**Task to complete**
The following data needs to be repeated exactly, with all images excluded.

BEGIN Material provided

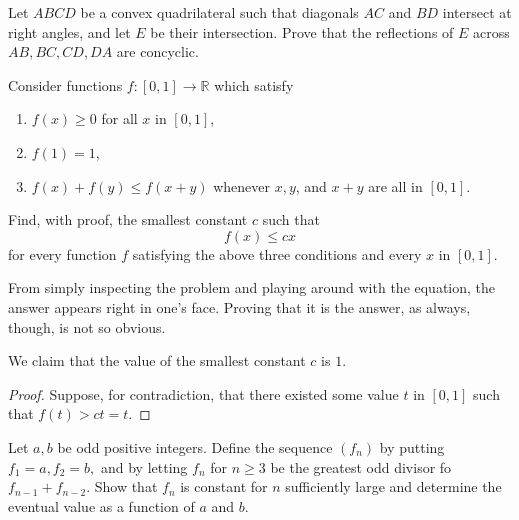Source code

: \documentclass[a4paper, 10pt]{article}
\begin{document}
\begin{chirpbox}
\begin{problemnum}
    Let \( ABCD \) be a convex quadrilateral such that diagonals \( AC \) and \( BD \) intersect at right angles, and let \( E \) be their intersection. Prove that the reflections of \( E \) across \( AB, BC, CD, DA \) are concyclic. 
\end{problemnum}
\end{chirpbox}

\begin{chirpbox}
\begin{problemnum}
    Consider functions \( f : [0, 1] \to \mathbb{R} \) which satisfy
    \begin{enumerate}
        \item \( f(x) \ge 0 \) for all \( x \) in \( [0, 1] \),
        \item \( f(1) = 1 \),
        \item \( f(x) + f(y) \le f(x + y) \) whenever \( x, y \), and \( x + y \) are all in \( [0, 1] \).
    \end{enumerate}
    Find, with proof, the smallest constant \( c \) such that
    \[
        f(x) \le cx
    \]
    for every function \( f \) satisfying the above three conditions and every \( x \) in \( [0, 1] \).
\end{problemnum}
\end{chirpbox}

\begin{solution}
    From simply inspecting the problem and playing around with the equation, the answer appears right in one's face. Proving that it is the answer, as always, though, is not so obvious.
    \begin{claim}
        We claim that the value of the smallest constant \( c \) is \( 1 \).
    \end{claim}
    \begin{proof}
        Suppose, for contradiction, that there existed some value \( t \) in \(
        [0, 1] \) such that \( f(t) > ct = t \).
    \end{proof}
\end{solution}

\begin{chirpbox}
\begin{problemnum}
    Let \( a, b \) be odd positive integers. Define the sequence \( (f_n) \) by
    putting \( f_1 = a, f_2 = b, \) and by letting \( f_n \) for \( n \ge 3 \)
    be the greatest odd divisor fo \( f_{n-1} + f_{n-2} \). Show that \( f_n \)
    is constant for \( n \) sufficiently large and determine the eventual value
    as a function of \( a \) and \( b \).
\end{problemnum}
\end{chirpbox}
\end{document}
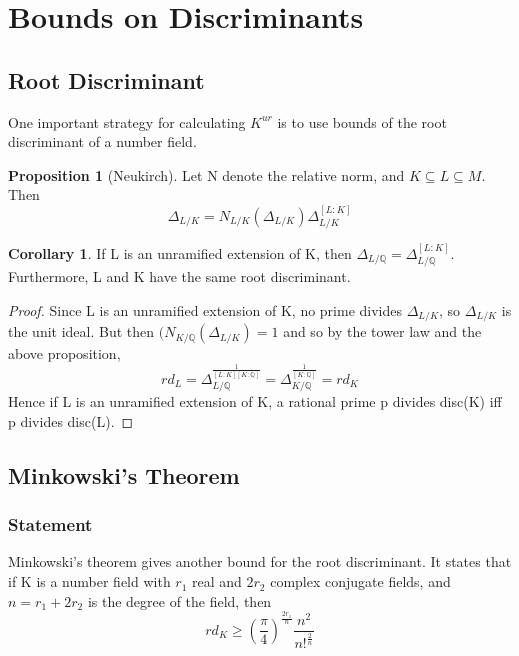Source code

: \documentclass[12pt]{extarticle}
\newcommand{\<}{\langle}
\renewcommand{\>}{\rangle}
\theoremstyle{definition}
\newtheorem{corollary}{Corollary}
\newtheorem{proposition}{Proposition}
\begin{document}
\section{Bounds on Discriminants}
\subsection{Root Discriminant}
One important strategy for calculating $K^{ur}$ is to use bounds of the root discriminant of a number field. 
\begin{proposition}[Neukirch]
Let N denote the relative norm, and $K\subseteq L \subseteq M $. Then \begin{equation}
    \Delta_{L/K} = N_{L/K}(\Delta_{L/K})\Delta_{L/K}^{[L:K]}
\end{equation}
\end{proposition}
\begin{corollary}
 If L is an unramified extension of K, then $\Delta_{L/\mathbb{Q}}= \Delta_{L/\mathbb{Q}}^{[L:K]}$. Furthermore, L and K have the same root discriminant.
\end{corollary}
\begin{proof}
Since L is an unramified extension of K, no prime divides $\Delta_{L/K}$, so $\Delta_{L/K}$ is the unit ideal. But then $(N_{K/\mathbb{Q}}(\Delta_{L/K})=1$ and so by the tower law and the above proposition, \begin{equation}
    rd_L=\Delta_{L/\mathbb{Q}}^\frac{1}{[L:K][K:\mathbb{Q}]}=\Delta_{K/\mathbb{Q}}^\frac{1}{[K:\mathbb{Q}]}= rd_K
\end{equation}
Hence if L is an unramified extension of K, a rational prime p divides disc(K) iff p divides disc(L).
\end{proof}
\subsection{Minkowski's Theorem}
\subsubsection*{Statement}
Minkowski's theorem gives another bound for the root discriminant. It states that if K is a number field with $r_1$ real and $2r_2$ complex conjugate fields, and $n=r_1+2r_2$ is the degree of the field, then 
\begin{equation}
rd_K\geqslant (\frac{\pi}{4})^{\frac{2r_1}{n}}\frac{n^2}{n!^{\frac{2}{n}}}
\end{equation} 
\end{document}
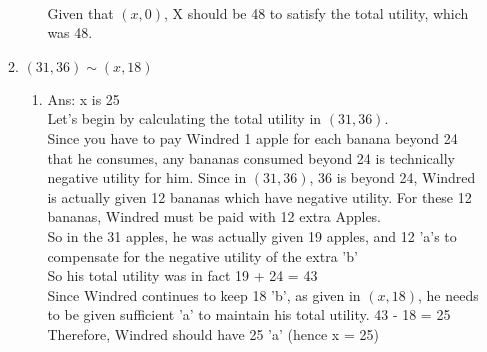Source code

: \documentclass[11pt]{article}
\begin{document}
\begin{enumerate}
\begin{enumerate}
\begin{enumerate}
            \\Given that $(x, 0)$, X should be 48 to satisfy the total utility, which was 48.
        \end{enumerate}
        \item $(31,36)\sim (x,18)$
        \begin{enumerate}
            \item Ans: x is 25
            \\Let's begin by calculating the total utility in $(31,36)$.
            \\Since you have to pay Windred 1 apple for each banana beyond 24 that he consumes, any bananas consumed beyond 24 is technically negative utility for him. Since in $(31,36)$, 36 is beyond 24, Windred is actually given 12 bananas which have negative utility. For these 12 bananas, Windred must be paid with 12 extra Apples.
            \\So in the 31 apples, he was actually given 19 apples, and 12 'a's to compensate for the negative utility of the extra 'b'
            \\So his total utility was in fact 19 + 24 = 43
            \\Since Windred continues to keep 18 'b', as given in $(x,18)$, he needs to be given sufficient 'a' to maintain his total utility. 43 - 18 = 25
            \\Therefore, Windred should have 25 'a' (hence x = 25)
        \end{enumerate}
    \end{enumerate}
    
\pagebreak


\end{enumerate}
\end{document}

END Material provided

**Solution to this task**
Source code

: \documentclass[a4paper, 10pt]{article}
\begin{document}
\begin{chirpbox}
\begin{problemnum}
    Let \( ABCD \) be a convex quadrilateral such that diagonals \( AC \) and \( BD \) intersect at right angles, and let \( E \) be their intersection. Prove that the reflections of \( E \) across \( AB, BC, CD, DA \) are concyclic. 
\end{problemnum}
\end{chirpbox}

\begin{chirpbox}
\begin{problemnum}
    Consider functions \( f : [0, 1] \to \mathbb{R} \) which satisfy
    \begin{enumerate}
        \item \( f(x) \ge 0 \) for all \( x \) in \( [0, 1] \),
        \item \( f(1) = 1 \),
        \item \( f(x) + f(y) \le f(x + y) \) whenever \( x, y \), and \( x + y \) are all in \( [0, 1] \).
    \end{enumerate}
    Find, with proof, the smallest constant \( c \) such that
    \[
        f(x) \le cx
    \]
    for every function \( f \) satisfying the above three conditions and every \( x \) in \( [0, 1] \).
\end{problemnum}
\end{chirpbox}

\begin{solution}
    From simply inspecting the problem and playing around with the equation, the answer appears right in one's face. Proving that it is the answer, as always, though, is not so obvious.
    \begin{claim}
        We claim that the value of the smallest constant \( c \) is \( 1 \).
    \end{claim}
    \begin{proof}
        Suppose, for contradiction, that there existed some value \( t \) in \(
        [0, 1] \) such that \( f(t) > ct = t \).
    \end{proof}
\end{solution}

\begin{chirpbox}
\begin{problemnum}
    Let \( a, b \) be odd positive integers. Define the sequence \( (f_n) \) by
    putting \( f_1 = a, f_2 = b, \) and by letting \( f_n \) for \( n \ge 3 \)
    be the greatest odd divisor fo \( f_{n-1} + f_{n-2} \). Show that \( f_n \)
    is constant for \( n \) sufficiently large and determine the eventual value
    as a function of \( a \) and \( b \).
\end{problemnum}
\end{chirpbox}
\end{document}
Source code

: \documentclass[12pt]{extarticle}
\newcommand{\<}{\langle}
\renewcommand{\>}{\rangle}
\theoremstyle{definition}
\newtheorem{corollary}{Corollary}
\newtheorem{proposition}{Proposition}
\begin{document}
\section{Bounds on Discriminants}
\subsection{Root Discriminant}
One important strategy for calculating $K^{ur}$ is to use bounds of the root discriminant of a number field. 
\begin{proposition}[Neukirch]
Let N denote the relative norm, and $K\subseteq L \subseteq M $. Then \begin{equation}
    \Delta_{L/K} = N_{L/K}(\Delta_{L/K})\Delta_{L/K}^{[L:K]}
\end{equation}
\end{proposition}
\begin{corollary}
 If L is an unramified extension of K, then $\Delta_{L/\mathbb{Q}}= \Delta_{L/\mathbb{Q}}^{[L:K]}$. Furthermore, L and K have the same root discriminant.
\end{corollary}
\begin{proof}
Since L is an unramified extension of K, no prime divides $\Delta_{L/K}$, so $\Delta_{L/K}$ is the unit ideal. But then $(N_{K/\mathbb{Q}}(\Delta_{L/K})=1$ and so by the tower law and the above proposition, \begin{equation}
    rd_L=\Delta_{L/\mathbb{Q}}^\frac{1}{[L:K][K:\mathbb{Q}]}=\Delta_{K/\mathbb{Q}}^\frac{1}{[K:\mathbb{Q}]}= rd_K
\end{equation}
Hence if L is an unramified extension of K, a rational prime p divides disc(K) iff p divides disc(L).
\end{proof}
\subsection{Minkowski's Theorem}
\subsubsection*{Statement}
Minkowski's theorem gives another bound for the root discriminant. It states that if K is a number field with $r_1$ real and $2r_2$ complex conjugate fields, and $n=r_1+2r_2$ is the degree of the field, then 
\begin{equation}
rd_K\geqslant (\frac{\pi}{4})^{\frac{2r_1}{n}}\frac{n^2}{n!^{\frac{2}{n}}}
\end{equation} 
\end{document}
Source code

: \documentclass[11pt]{article}
\begin{document}
\begin{enumerate}
\begin{enumerate}
\begin{enumerate}
            \\Given that $(x, 0)$, X should be 48 to satisfy the total utility, which was 48.
        \end{enumerate}
        \item $(31,36)\sim (x,18)$
        \begin{enumerate}
            \item Ans: x is 25
            \\Let's begin by calculating the total utility in $(31,36)$.
            \\Since you have to pay Windred 1 apple for each banana beyond 24 that he consumes, any bananas consumed beyond 24 is technically negative utility for him. Since in $(31,36)$, 36 is beyond 24, Windred is actually given 12 bananas which have negative utility. For these 12 bananas, Windred must be paid with 12 extra Apples.
            \\So in the 31 apples, he was actually given 19 apples, and 12 'a's to compensate for the negative utility of the extra 'b'
            \\So his total utility was in fact 19 + 24 = 43
            \\Since Windred continues to keep 18 'b', as given in $(x,18)$, he needs to be given sufficient 'a' to maintain his total utility. 43 - 18 = 25
            \\Therefore, Windred should have 25 'a' (hence x = 25)
        \end{enumerate}
    \end{enumerate}
    
\pagebreak


\end{enumerate}
\end{document}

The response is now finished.